Mi intuición de niña me exigía tomar partido: o me volvía escéptica como Eva, o amante del misterio como Arturo. Elegí el primer camino. Por tanto, nunca he visto, escuchado o sentido nada que pueda catalogar de sobrenatural. Quizá me perdí de algo importante.

En la novela El museo de la inocencia, Orhan Pamuk narra la historia de Kemal, un joven rico de Estambul, y de Füsun, prima lejana. Kamal se enamora de ella en forma obsesiva. Al perderla, el muchacho hace viajes por el mundo en pos del fantasma de la chica: busca mujeres que se peinen como ella, aspira los perfumes de las jóvenes por la calle queriendo encontrar el de su amada, recopila objetos que le recuerden su relación y atesora todo lo que pasó por las manos de Füsun. Mientras tanto, nos cuenta sobre los cambios que ha vivido la sociedad turca en las últimas décadas.

Mientras escribía su libro, Pamuk reunió miles de objetos con los que creó la colección permanente del Museo de la Inocencia, ubicado en una casona del siglo XIX en el barrio Çukurcuma de Estambul; abrió sus puertas en 2013, y en 2014 ganó el premio del mejor museo europeo.

Todos tenemos nuestra propia colección de artículos simbólicos, algunos sin valor económico: cartas de amor, boletos de cine, una flor disecada, una foto escondida. Como el personaje de Pamuk, guardamos un objeto al que asignamos una función: recordar un momento, provocar emociones, sacar a la luz conversaciones que estaban a punto de caer en el olvido. De ahí el éxito del museo.

Francisco Hernández, en su poema “El fantasma” evoca:

“Amo las líneas nebulosas de tu cara
tu voz que no recuerdo, / tu racimo de aromas olvidados.
Amo tus pasos que a nadie te conducen
y el sótano que pueblas con mi ausencia.
Amo entrañablemente tu carne de fantasma”.
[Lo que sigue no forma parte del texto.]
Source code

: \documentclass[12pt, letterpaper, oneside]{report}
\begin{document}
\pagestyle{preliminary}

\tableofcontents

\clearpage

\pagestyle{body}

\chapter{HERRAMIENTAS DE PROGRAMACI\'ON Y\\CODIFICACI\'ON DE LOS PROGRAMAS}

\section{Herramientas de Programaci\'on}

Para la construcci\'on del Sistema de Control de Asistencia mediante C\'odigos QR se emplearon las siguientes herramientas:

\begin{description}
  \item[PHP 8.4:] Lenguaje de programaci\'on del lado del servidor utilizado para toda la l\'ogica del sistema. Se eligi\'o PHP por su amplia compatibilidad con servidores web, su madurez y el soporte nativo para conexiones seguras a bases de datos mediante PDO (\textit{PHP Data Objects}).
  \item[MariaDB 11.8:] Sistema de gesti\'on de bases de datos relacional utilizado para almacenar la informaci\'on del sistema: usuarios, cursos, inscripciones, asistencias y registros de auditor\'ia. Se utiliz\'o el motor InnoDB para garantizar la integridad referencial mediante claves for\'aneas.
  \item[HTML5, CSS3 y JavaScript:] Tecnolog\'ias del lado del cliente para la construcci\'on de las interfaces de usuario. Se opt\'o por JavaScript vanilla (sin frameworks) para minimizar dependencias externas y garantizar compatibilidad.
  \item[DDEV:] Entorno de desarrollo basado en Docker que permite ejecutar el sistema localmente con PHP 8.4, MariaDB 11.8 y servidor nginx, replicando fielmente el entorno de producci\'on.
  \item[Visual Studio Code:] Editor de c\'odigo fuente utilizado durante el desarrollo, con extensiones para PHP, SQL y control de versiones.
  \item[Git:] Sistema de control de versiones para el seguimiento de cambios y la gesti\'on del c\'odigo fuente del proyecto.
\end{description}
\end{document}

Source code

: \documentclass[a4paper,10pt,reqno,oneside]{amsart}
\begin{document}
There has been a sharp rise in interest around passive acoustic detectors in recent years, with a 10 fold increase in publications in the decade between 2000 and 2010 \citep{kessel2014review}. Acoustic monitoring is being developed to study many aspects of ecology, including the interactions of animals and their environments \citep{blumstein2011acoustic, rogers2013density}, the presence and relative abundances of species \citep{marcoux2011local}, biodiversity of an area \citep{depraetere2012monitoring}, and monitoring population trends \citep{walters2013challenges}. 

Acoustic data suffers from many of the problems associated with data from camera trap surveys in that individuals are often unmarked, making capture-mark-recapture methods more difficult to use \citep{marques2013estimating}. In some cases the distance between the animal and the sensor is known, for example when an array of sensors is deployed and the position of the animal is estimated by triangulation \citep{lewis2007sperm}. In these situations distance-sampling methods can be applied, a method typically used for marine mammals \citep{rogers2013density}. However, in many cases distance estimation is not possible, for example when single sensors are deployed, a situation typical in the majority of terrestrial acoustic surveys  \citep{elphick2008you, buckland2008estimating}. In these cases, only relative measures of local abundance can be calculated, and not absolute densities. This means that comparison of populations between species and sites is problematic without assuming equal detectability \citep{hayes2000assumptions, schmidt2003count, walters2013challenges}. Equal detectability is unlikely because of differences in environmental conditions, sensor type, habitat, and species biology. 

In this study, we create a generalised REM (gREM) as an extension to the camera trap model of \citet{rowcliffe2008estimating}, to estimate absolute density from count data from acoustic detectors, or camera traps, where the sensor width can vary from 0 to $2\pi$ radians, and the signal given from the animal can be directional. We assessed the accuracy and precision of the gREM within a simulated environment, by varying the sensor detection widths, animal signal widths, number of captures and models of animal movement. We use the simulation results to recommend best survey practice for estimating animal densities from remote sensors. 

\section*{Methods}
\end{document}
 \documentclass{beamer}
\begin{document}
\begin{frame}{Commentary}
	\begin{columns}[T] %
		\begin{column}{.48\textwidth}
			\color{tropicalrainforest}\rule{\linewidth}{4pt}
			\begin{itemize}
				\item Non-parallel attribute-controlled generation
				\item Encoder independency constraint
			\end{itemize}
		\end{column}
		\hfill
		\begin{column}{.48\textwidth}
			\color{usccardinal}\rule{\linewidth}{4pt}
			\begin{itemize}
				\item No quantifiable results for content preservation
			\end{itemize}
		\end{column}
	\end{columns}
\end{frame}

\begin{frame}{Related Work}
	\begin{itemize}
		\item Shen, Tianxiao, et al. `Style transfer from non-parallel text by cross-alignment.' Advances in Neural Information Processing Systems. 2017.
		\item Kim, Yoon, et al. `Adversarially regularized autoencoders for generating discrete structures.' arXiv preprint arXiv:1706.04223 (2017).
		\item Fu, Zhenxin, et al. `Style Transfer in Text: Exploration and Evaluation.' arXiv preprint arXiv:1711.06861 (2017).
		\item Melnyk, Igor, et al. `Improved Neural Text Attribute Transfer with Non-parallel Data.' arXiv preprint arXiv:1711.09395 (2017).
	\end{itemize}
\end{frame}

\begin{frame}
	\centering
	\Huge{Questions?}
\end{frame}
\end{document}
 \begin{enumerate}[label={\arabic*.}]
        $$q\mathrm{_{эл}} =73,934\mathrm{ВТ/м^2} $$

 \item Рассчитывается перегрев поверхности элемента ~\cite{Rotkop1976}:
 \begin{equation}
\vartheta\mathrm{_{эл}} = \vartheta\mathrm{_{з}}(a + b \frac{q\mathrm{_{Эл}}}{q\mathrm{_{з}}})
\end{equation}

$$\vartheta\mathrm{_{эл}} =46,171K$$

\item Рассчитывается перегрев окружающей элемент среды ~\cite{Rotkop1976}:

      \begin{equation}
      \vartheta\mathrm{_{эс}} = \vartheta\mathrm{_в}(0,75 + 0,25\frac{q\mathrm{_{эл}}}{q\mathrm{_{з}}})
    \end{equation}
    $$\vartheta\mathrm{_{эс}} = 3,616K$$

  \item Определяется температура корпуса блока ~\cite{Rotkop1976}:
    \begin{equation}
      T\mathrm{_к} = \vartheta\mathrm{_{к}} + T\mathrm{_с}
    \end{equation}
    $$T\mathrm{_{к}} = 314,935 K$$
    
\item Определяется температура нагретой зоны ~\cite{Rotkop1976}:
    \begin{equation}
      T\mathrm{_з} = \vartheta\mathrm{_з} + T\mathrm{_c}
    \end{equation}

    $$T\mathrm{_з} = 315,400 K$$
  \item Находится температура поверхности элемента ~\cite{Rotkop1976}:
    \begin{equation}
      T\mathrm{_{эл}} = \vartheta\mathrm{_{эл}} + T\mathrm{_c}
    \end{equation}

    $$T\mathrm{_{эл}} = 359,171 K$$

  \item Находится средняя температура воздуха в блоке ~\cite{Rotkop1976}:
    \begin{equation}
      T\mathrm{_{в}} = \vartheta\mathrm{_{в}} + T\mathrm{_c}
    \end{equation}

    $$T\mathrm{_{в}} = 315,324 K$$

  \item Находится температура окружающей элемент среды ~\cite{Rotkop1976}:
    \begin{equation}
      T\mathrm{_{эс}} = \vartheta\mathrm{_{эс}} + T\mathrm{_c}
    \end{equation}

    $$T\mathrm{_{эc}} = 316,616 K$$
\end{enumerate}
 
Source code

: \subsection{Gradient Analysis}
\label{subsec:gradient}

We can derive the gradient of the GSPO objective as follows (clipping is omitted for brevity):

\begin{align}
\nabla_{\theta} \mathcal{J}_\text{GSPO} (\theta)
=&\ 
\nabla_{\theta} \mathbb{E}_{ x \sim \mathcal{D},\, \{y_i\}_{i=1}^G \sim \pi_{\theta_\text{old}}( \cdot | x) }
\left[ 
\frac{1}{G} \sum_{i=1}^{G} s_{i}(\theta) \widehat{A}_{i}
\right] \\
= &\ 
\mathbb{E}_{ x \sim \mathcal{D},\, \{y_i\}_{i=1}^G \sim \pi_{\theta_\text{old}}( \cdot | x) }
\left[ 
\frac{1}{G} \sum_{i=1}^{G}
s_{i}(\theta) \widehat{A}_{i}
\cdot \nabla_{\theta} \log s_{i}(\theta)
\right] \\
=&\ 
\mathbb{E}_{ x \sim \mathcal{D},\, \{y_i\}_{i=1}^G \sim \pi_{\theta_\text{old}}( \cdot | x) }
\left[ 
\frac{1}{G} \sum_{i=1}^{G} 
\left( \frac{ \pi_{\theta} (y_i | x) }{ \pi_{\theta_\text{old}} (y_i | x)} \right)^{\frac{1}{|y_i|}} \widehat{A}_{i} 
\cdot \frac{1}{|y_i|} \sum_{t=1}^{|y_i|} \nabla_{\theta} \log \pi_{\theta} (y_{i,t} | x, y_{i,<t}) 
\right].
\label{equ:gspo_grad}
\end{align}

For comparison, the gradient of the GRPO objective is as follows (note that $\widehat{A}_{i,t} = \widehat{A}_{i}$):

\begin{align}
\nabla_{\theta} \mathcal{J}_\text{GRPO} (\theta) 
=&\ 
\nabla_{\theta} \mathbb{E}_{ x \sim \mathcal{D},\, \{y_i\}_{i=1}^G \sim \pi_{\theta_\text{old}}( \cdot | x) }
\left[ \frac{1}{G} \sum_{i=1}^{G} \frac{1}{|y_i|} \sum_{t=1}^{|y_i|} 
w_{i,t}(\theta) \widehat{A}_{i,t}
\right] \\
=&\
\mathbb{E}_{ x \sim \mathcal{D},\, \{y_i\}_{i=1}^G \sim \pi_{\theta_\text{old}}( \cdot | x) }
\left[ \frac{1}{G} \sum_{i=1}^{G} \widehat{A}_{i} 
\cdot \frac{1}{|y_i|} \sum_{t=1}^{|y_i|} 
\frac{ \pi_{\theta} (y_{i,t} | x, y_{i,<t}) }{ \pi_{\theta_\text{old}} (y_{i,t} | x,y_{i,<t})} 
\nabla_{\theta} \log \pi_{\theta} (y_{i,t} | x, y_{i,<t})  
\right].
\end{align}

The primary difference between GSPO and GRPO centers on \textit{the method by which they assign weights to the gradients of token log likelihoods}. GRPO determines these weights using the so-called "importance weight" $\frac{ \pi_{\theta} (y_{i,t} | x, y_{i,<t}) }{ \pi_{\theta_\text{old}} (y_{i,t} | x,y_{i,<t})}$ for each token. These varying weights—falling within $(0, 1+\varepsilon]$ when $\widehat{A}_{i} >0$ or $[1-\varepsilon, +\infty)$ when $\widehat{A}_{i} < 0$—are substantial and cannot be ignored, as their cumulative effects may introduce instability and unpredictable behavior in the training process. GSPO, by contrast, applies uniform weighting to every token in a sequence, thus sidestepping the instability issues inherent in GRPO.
Rubén Márquez, profesor de literatura del Tec de Monterrey Campus Puebla, nos explica: “En la poesía amorosa de Francisco Hernández observamos la imagen de la ausencia como una constante. Nadie mejor que el poeta que desde la soledad de la isla dialoga con fantasmas para mostrarnos, con esa claridad que deslumbra, aquello que por ausente se vuelve la más pura presencia”.

Además, están los fantasmas que habitan en el espíritu. Vivimos con las voces de nuestro niño interior, que se empeña en recrear las burlas que sufrió en primaria, o un castigo físico injusto. El adolescente que fuimos nos reclama que no hayamos cumplido sus metas y que tiremos sus sueños a la basura. “Pero”, le decimos, “la situación ha sido difícil, yo hice lo posible”.

Esos fantasmas nos asustan más que los ruidos de medianoche o las corrientes de viento que no salen de ninguna ventana. Ellos son lo que pudimos ser y no fuimos, y lo que daríamos cualquier cosa para que no hubiera ocurrido. Mis ancestros se encomendaban a las ánimas, otros seres intangibles, para ahuyentar al misterio, para seguir viviendo.